Colloids Surf B Biointerfaces. 2011 Jun 15;85(1):86-91. doi: 10.1016/j.colsurfb.2010.10.036. Epub 2010 Oct 30.
In this study, with the aim of designing an ideal anticancer drug carrier, we synthesized novel amphiphilic graft copolymers, P(Glu-alt-PEG)-graft-PCLA, based on poly(ethylene glycol) (PEG) segments and glutamic acid (Glu) units as the hydrophilic main chain, and poly(ɛ-caprolactone-co-lactide) (PCLA) as hydrophobic branches. The chemical structure of the copolymers was characterized by (1)H MNR and FT-IR. The self-assembly of the copolymers to form micelles was studied by TEM, DLS and fluorescence spectroscopy. In vitro doxorubicin controlled release studies demonstrated that these graft copolymer micelles had high drug loading capacity and good controlled released properties, demonstrating their potential as a novel anticancer drug carrier. The drug loaded graft copolymer micelles exhibited efficient inhibition of HeLa cells in in vitro studies.

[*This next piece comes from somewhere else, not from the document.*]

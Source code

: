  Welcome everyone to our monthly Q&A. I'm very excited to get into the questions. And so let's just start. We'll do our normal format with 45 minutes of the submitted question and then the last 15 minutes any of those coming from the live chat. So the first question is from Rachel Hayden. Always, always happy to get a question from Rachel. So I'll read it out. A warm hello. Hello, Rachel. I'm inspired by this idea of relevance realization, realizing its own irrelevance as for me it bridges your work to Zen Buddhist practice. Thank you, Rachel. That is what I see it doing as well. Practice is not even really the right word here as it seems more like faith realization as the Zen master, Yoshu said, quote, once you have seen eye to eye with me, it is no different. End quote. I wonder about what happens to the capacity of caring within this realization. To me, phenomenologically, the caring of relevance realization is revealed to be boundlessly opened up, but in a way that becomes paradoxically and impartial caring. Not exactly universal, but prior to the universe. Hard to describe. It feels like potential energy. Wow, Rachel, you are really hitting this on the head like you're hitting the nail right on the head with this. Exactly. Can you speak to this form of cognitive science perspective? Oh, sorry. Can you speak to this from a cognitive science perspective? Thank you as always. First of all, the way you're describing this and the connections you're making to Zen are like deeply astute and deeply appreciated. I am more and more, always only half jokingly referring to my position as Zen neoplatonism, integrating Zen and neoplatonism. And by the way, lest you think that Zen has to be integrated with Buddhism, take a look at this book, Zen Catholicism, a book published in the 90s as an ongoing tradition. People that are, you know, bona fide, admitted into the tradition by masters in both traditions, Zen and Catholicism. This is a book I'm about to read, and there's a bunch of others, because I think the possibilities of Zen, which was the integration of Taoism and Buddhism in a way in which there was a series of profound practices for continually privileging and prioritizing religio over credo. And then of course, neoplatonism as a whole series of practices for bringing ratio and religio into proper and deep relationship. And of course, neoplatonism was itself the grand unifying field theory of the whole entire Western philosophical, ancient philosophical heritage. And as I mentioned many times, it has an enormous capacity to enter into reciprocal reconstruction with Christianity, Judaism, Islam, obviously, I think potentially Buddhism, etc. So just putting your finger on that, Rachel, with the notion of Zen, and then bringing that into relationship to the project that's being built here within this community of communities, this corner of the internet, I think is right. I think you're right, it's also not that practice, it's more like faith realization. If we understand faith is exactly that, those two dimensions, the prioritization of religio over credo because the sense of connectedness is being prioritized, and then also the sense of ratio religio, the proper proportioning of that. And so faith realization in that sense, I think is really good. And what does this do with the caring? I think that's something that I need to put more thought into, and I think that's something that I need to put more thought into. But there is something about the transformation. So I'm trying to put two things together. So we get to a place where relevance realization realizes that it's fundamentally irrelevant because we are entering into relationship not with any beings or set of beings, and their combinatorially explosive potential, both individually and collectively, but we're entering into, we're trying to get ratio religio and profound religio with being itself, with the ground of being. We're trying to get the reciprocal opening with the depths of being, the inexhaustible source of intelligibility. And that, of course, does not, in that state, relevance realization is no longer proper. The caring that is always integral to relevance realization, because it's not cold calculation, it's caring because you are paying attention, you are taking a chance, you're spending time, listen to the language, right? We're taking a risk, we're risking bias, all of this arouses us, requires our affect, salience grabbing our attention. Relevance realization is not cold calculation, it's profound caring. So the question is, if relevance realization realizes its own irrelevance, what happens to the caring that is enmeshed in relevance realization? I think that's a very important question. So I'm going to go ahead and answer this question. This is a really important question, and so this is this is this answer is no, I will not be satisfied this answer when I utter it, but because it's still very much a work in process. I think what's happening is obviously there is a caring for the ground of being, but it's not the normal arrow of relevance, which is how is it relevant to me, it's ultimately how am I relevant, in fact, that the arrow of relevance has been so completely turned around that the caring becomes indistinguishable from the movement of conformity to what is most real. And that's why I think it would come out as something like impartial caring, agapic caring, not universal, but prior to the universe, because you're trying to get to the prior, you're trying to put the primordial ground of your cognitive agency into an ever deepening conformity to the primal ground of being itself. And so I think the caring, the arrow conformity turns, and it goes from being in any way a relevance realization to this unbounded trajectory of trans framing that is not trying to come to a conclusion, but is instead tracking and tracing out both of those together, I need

在这项研究中,我们旨在设计理想的抗癌药物载体,因此合成了新型两亲性接枝共聚物 P(Glu-alt-PEG)-graft-PCLA,其以聚乙二醇(PEG)段和谷氨酸(Glu)单元作为亲水主链,以及聚(己内酯-丙交酯)(PCLA)作为疏水支链。共聚物的化学结构通过 1H NMR 和 FT-IR 进行了表征。通过 TEM、DLS 和荧光光谱研究了共聚物自组装形成胶束的情况。体外阿霉素控制释放研究表明,这些接枝共聚物胶束具有高载药能力和良好的控制释放性能,表明它们有望成为新型抗癌药物载体。载药接枝共聚物胶束在体外研究中对 HeLa 细胞表现出有效的抑制作用。